All Things Simulation and ExtendSim: Imagine That

Showing posts with label Imagine That. Show all posts

Thursday, July 2, 2020

Race Conditions

written by Dave Krahl, QMT Group

In computer science and engineering a race condition is "an undesirable situation that occurs when a device or system attempts to perform two or more operations at the same time, but because of the nature of the device or system, the operations must be done in the proper sequence to be done correctly". In discrete event simulation programs such as ExtendSim, a race condition is when multiple events happen at the same simulated time and the order of these events has an impact on the operation of the model. Because discrete event simulators process events at discrete times, race conditions are fairly common. There is no standard solution to this, and it is handled differently by the various simulation software programs. When an event occurs in a discrete event simulation model any number of actions can be triggered. The order of these actions can have a significant effect on the behavior of the model. A classic example is if a resource is released and the item (or entity) releasing that resource requests the same resource again and other items are waiting for that resource. Is the releasing item in contention for the resource?

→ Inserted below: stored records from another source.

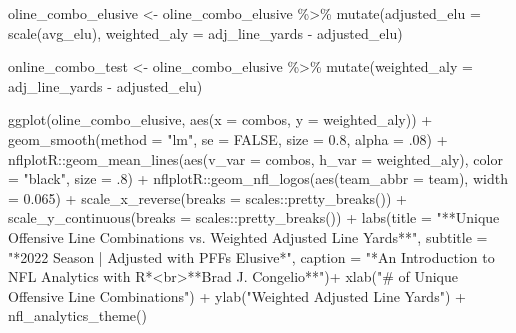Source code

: \documentclass[
  letterpaper,
]{krantz}
\newenvironment{Shaded}{\begin{snugshade}}{\end{snugshade}}
\newcommand{\AttributeTok}[1]{\textcolor[rgb]{0.40,0.45,0.13}{#1}}
\newcommand{\ConstantTok}[1]{\textcolor[rgb]{0.56,0.35,0.01}{#1}}
\newcommand{\DecValTok}[1]{\textcolor[rgb]{0.68,0.00,0.00}{#1}}
\newcommand{\FloatTok}[1]{\textcolor[rgb]{0.68,0.00,0.00}{#1}}
\newcommand{\FunctionTok}[1]{\textcolor[rgb]{0.28,0.35,0.67}{#1}}
\newcommand{\NormalTok}[1]{\textcolor[rgb]{0.00,0.23,0.31}{#1}}
\newcommand{\OtherTok}[1]{\textcolor[rgb]{0.00,0.23,0.31}{#1}}
\newcommand{\SpecialCharTok}[1]{\textcolor[rgb]{0.37,0.37,0.37}{#1}}
\newcommand{\StringTok}[1]{\textcolor[rgb]{0.13,0.47,0.30}{#1}}
\begin{document}
\begin{Shaded}
\begin{Highlighting}[]
\NormalTok{oline\_combo\_elusive }\OtherTok{\textless{}{-}}\NormalTok{ oline\_combo\_elusive }\SpecialCharTok{\%\textgreater{}\%}
  \FunctionTok{mutate}\NormalTok{(}\AttributeTok{adjusted\_elu =} \FunctionTok{scale}\NormalTok{(avg\_elu),}
         \AttributeTok{weighted\_aly =}\NormalTok{ adj\_line\_yards }\SpecialCharTok{{-}}\NormalTok{ adjusted\_elu)}

\NormalTok{online\_combo\_test }\OtherTok{\textless{}{-}}\NormalTok{ oline\_combo\_elusive }\SpecialCharTok{\%\textgreater{}\%}
  \FunctionTok{mutate}\NormalTok{(}\AttributeTok{weighted\_aly =}\NormalTok{ adj\_line\_yards }\SpecialCharTok{{-}}\NormalTok{ adjusted\_elu)}

\FunctionTok{ggplot}\NormalTok{(oline\_combo\_elusive, }\FunctionTok{aes}\NormalTok{(}\AttributeTok{x =}\NormalTok{ combos, }\AttributeTok{y =}\NormalTok{ weighted\_aly)) }\SpecialCharTok{+}
  \FunctionTok{geom\_smooth}\NormalTok{(}\AttributeTok{method =} \StringTok{"lm"}\NormalTok{, }\AttributeTok{se =} \ConstantTok{FALSE}\NormalTok{, }\AttributeTok{size =} \FloatTok{0.8}\NormalTok{, }\AttributeTok{alpha =}\NormalTok{ .}\DecValTok{08}\NormalTok{) }\SpecialCharTok{+}
\NormalTok{  nflplotR}\SpecialCharTok{::}\FunctionTok{geom\_mean\_lines}\NormalTok{(}\FunctionTok{aes}\NormalTok{(}\AttributeTok{v\_var =}\NormalTok{ combos, }\AttributeTok{h\_var =}\NormalTok{ weighted\_aly),}
                            \AttributeTok{color =} \StringTok{"black"}\NormalTok{, }\AttributeTok{size =}\NormalTok{ .}\DecValTok{8}\NormalTok{) }\SpecialCharTok{+}
\NormalTok{  nflplotR}\SpecialCharTok{::}\FunctionTok{geom\_nfl\_logos}\NormalTok{(}\FunctionTok{aes}\NormalTok{(}\AttributeTok{team\_abbr =}\NormalTok{ team), }\AttributeTok{width =} \FloatTok{0.065}\NormalTok{) }\SpecialCharTok{+}
  \FunctionTok{scale\_x\_reverse}\NormalTok{(}\AttributeTok{breaks =}\NormalTok{ scales}\SpecialCharTok{::}\FunctionTok{pretty\_breaks}\NormalTok{()) }\SpecialCharTok{+}
  \FunctionTok{scale\_y\_continuous}\NormalTok{(}\AttributeTok{breaks =}\NormalTok{ scales}\SpecialCharTok{::}\FunctionTok{pretty\_breaks}\NormalTok{()) }\SpecialCharTok{+}
  \FunctionTok{labs}\NormalTok{(}\AttributeTok{title =} \StringTok{"**Unique Offensive Line Combinations vs. Weighted Adjusted Line Yards**"}\NormalTok{,}
       \AttributeTok{subtitle =} \StringTok{"*2022 Season  |  Adjusted with PFF\textquotesingle{}s \textquotesingle{}Elusive\textquotesingle{}*"}\NormalTok{,}
       \AttributeTok{caption =} \StringTok{"*An Introduction to NFL Analytics with R*\textless{}br\textgreater{}**Brad J. Congelio**"}\NormalTok{)}\SpecialCharTok{+}
  \FunctionTok{xlab}\NormalTok{(}\StringTok{"\# of Unique Offensive Line Combinations"}\NormalTok{) }\SpecialCharTok{+}
  \FunctionTok{ylab}\NormalTok{(}\StringTok{"Weighted Adjusted Line Yards"}\NormalTok{) }\SpecialCharTok{+}
  \FunctionTok{nfl\_analytics\_theme}\NormalTok{()}
\end{Highlighting}
\end{Shaded}
\end{document}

ExtendSim has a number of features that provide additional control over the sequence and scheduling of events as well as the transmission of messages. These include:

Scheduling a 0 time event in an equation before it is evaluated. This provides the ability to delay the calculation of the equation and any subsequent messages sent by the equation returning control to the block that initiated the calculation. This can be implemented in custom blocks as well.
Detailed control of messages in the equation and custom blocks. Whether or not a connector responds to a message is a user-defined option.
In custom blocks, there are message handlers for every type of interaction. These can be used to control how other messages are sent out.

While there are numerous tools for solving race condition problems, the biggest challenge is detecting them in the first place. This often requires detailed inspection of the results of an event in the simulation. Some tools available for this in ExtendSim are:

Tracing of simulation execution
Enabling debugging code and in particular examining the "stack" of function calls and message handlers
Animation of item movement
Record Message block in the ExtendSim Utilities library shows sequences of messages
History block that shows item movement and properties.

Race conditions are an artifact of discrete event simulation as a technology. This issue is something that every experienced simulation modeler has encountered in their modeling experience. Identifying the race condition can be challenging. However, tools exist in simulation programs to address any race condition problems and control the execution of the model.

Wednesday, May 10, 2017

Improving Performance in Resource-Constrained Systems

I worked on a simulation study last year with Dr. Holt (University of Washington) and Dr. Srinivasan (University of Tennessee). The results of the study surprised me. It made me start thinking differently about variation and its effect on systems. It might change the way you look at bottlenecks in a resource-constrained system as well.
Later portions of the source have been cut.